I recently stumbled across this reminder of how much our sport has changed in the past thirty years:
Not until 1984 in Los Angeles would the women's marathon become a sanctioned Olympic event. Joan Benoit Samuelson, the winner, had attended high school in Maine, where women's track teams were not granted varsity status during her freshman and sophomore years. She won the 1975 state championship in the mile -- the longest distance a woman was allowed to run -- but because she insisted on practicing with the boys to improve her times, she was denied the school's most valuable athlete award. "That's when I said to myself, 'I'll show that coach -- I'm going to win an Olympic medal some day,' " Samuelson says. Nine years later she did.
NY Times (1996)

When I read that, I pumped my fist in the air and yelled "Go Joan!" (My cat, who was napping on my desk, was not pleased...)
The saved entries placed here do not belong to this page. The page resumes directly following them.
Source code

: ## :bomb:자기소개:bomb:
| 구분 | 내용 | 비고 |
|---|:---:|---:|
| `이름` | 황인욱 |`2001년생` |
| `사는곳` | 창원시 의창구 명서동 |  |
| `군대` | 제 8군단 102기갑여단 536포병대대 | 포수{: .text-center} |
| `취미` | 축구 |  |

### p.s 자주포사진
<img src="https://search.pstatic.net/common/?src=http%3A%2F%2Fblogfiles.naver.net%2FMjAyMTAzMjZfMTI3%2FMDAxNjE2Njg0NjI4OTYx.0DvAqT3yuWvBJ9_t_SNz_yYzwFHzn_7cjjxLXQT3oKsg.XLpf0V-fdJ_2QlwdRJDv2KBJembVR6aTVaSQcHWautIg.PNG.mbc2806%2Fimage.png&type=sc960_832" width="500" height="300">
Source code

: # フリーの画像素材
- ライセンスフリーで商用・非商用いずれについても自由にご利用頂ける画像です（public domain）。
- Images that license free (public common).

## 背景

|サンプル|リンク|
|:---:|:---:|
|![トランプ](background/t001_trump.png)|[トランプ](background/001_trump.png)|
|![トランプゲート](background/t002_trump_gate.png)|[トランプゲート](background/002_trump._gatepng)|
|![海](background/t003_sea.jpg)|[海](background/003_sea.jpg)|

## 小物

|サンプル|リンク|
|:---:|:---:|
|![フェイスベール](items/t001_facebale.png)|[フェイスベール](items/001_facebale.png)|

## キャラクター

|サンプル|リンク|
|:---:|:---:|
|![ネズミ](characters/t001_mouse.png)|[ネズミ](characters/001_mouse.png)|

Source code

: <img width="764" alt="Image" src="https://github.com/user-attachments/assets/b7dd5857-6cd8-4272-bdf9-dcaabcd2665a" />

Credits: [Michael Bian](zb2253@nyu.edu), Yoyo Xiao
I highly recommend reading the entire Times article. The piece is now 15 years old, written for the Atlanta Olympics, but is a timeless history of the challenges women have faced just to be able to be runners. If they had not pushed the boundaries of gender, would we be runners today?

One of the most common excuses for excluding women running was that our bodies "couldn't handle it," and that were not as ______ as men (insert "strong," "fast," "smart," "tough," or any number of other adjectives here).

But are women really weaker or slower than men?

Or did they just get a late start?

Today's marathon world record, still held by Paula Radcliffe from the 2003 London Marathon, represents a pace that is equivalent to the fastest man on earth in the early 1960s. And while men's marathon times have remained (from a statistical perspective) roughly stable over the last century, dropping from 2:55 in 1909 to 2:03:59 in 2006, women's times have seen rapid improvement.

Today the differential in men's and women's paces can be measured in seconds per mile, not minutes.

In 1980 only 10 percent of marathon runners were female. In 2009 the proportion reached 41 percent (data from Running USA). The share of women running in shorter races has risen even faster. In the half-marathon distance, women became the majority of runners in 2005.

And, perhaps most interestingly, women who enter ultra-marathons have a substantially higher likelihood of completing the race than male entrants do.

So it is entirely possible that women can be just as fast as men, but got a late start in this game. Granted, there are runners who make a strong argument to the contrary by suggesting that over the last couple of decades the disparity in paces between men and women has remained roughly constant both in the marathon and in other distances.

This is one case where only time will tell.